BEGIN Records for processing

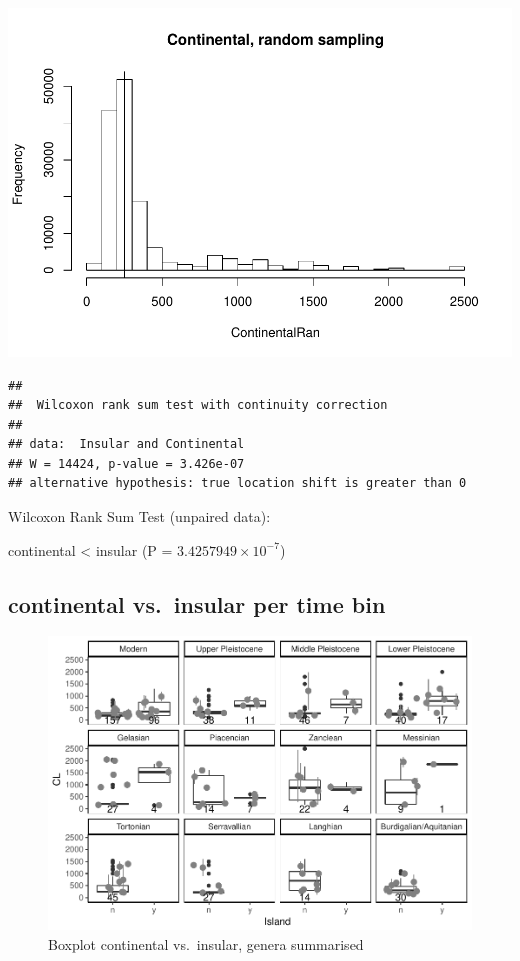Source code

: \documentclass[]{article}
\begin{document}
\includegraphics{MA_JJ_files/figure-latex/RSCI-1.pdf}

\begin{verbatim}
## 
##  Wilcoxon rank sum test with continuity correction
## 
## data:  Insular and Continental
## W = 14424, p-value = 3.426e-07
## alternative hypothesis: true location shift is greater than 0
\end{verbatim}

Wilcoxon Rank Sum Test (unpaired data):

continental \textless{} insular (P = \(3.4257949\times 10^{-7}\))

\newpage

\subsection{continental vs.~insular per time
bin}\label{continental-vs.insular-per-time-bin-1}

\begin{figure}[htbp]
\centering
\includegraphics{MA_JJ_files/figure-latex/BPCIBins-1.pdf}
\caption{Boxplot continental vs.~insular, genera summarised}
\end{figure}
\end{document}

END Records for processing

Work item: Copy out each line of the data where the string "includegraphics" appears.

Task output:
\includegraphics{MA_JJ_files/figure-latex/RSCI-1.pdf}
\includegraphics{MA_JJ_files/figure-latex/BPCIBins-1.pdf}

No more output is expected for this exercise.